▶ **AIM OF THE EXERCISE**:
Across the entries below, how many lines have the string "special" in them? Reply with only the number.

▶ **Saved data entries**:
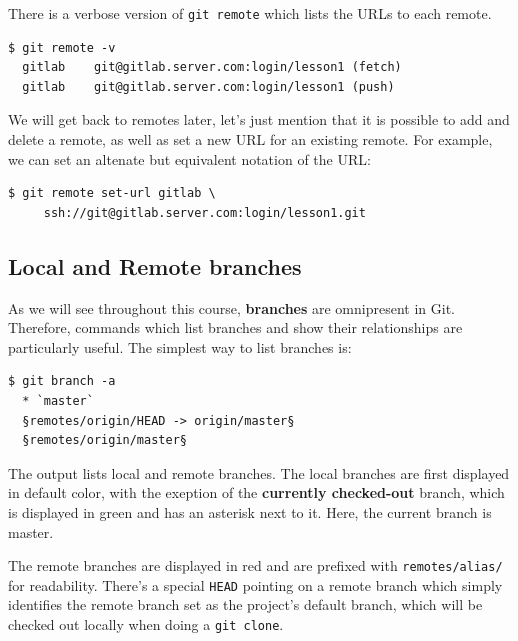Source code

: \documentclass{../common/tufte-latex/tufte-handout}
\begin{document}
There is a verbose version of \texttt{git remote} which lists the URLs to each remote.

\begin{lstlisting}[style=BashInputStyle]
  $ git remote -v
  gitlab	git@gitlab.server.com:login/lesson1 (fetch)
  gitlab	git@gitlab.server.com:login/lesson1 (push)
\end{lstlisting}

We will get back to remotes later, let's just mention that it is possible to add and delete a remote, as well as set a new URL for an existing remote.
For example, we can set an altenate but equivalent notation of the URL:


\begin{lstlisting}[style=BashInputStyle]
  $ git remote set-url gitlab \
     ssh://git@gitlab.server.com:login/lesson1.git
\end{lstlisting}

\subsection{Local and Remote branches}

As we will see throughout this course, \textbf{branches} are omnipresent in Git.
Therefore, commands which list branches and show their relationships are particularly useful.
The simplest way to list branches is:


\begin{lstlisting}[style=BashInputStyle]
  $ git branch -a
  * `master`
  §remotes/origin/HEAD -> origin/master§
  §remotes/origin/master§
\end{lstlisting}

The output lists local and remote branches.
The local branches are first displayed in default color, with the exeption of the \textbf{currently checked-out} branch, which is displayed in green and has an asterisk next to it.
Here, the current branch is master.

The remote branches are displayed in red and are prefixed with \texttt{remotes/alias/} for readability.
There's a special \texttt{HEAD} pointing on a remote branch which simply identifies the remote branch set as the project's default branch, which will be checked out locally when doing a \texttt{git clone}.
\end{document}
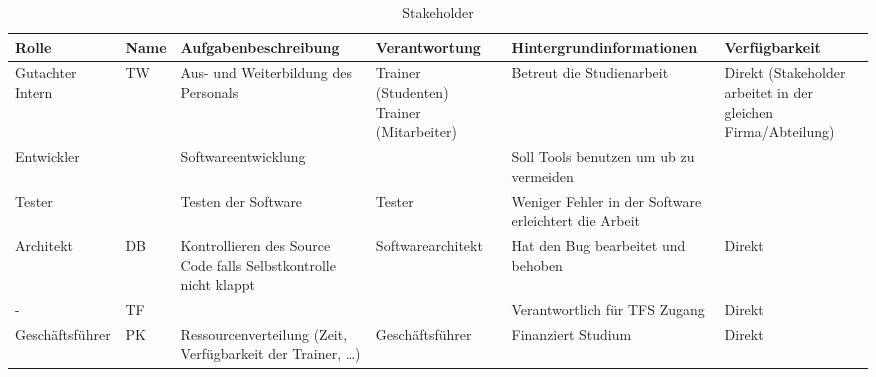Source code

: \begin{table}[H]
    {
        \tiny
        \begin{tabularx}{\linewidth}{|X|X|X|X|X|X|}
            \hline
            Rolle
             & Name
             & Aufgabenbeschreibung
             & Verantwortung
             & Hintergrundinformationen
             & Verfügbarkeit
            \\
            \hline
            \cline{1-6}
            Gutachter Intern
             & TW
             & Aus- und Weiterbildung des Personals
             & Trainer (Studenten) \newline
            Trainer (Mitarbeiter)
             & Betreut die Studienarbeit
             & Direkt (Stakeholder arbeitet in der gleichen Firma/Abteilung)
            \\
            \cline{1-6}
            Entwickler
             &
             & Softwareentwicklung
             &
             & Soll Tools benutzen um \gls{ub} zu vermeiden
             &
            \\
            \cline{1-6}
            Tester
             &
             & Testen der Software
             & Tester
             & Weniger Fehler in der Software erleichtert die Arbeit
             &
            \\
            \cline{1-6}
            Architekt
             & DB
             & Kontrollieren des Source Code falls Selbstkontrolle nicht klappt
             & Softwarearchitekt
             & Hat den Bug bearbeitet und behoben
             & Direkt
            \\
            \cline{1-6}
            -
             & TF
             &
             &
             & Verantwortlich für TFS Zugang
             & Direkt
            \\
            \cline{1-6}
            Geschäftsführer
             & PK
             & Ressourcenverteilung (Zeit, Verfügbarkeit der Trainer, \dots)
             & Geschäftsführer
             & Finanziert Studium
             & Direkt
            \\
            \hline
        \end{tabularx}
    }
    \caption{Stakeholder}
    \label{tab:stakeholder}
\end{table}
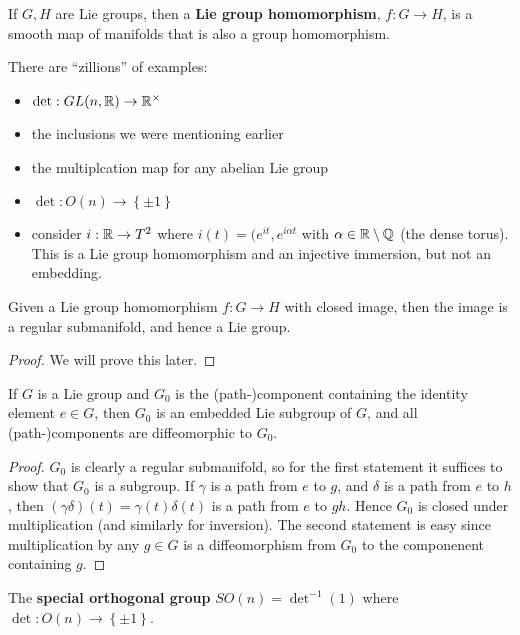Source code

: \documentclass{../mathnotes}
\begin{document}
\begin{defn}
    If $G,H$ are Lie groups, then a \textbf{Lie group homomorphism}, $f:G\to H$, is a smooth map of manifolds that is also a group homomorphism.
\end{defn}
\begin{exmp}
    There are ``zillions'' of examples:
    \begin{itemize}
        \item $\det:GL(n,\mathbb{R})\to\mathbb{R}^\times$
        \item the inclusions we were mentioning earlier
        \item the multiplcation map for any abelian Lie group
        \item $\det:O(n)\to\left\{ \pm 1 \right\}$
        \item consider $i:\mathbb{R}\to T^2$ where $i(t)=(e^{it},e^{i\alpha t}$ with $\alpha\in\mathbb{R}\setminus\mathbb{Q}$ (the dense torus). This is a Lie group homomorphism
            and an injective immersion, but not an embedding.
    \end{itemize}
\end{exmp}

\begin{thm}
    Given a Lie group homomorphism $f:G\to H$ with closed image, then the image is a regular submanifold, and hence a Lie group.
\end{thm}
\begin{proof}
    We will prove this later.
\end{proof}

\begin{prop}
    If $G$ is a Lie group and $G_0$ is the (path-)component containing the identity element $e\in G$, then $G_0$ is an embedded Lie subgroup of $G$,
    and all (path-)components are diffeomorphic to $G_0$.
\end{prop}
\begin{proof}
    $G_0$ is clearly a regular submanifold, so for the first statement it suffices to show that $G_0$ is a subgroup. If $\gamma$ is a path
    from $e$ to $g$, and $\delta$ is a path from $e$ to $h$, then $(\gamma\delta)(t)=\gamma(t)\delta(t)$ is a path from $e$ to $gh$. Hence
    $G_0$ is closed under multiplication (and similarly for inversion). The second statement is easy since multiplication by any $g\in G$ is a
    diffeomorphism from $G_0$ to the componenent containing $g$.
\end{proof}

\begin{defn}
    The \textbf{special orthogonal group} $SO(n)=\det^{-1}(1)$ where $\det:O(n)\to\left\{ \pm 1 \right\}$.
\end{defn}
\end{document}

▶ **SOLVED PROBLEM**:
2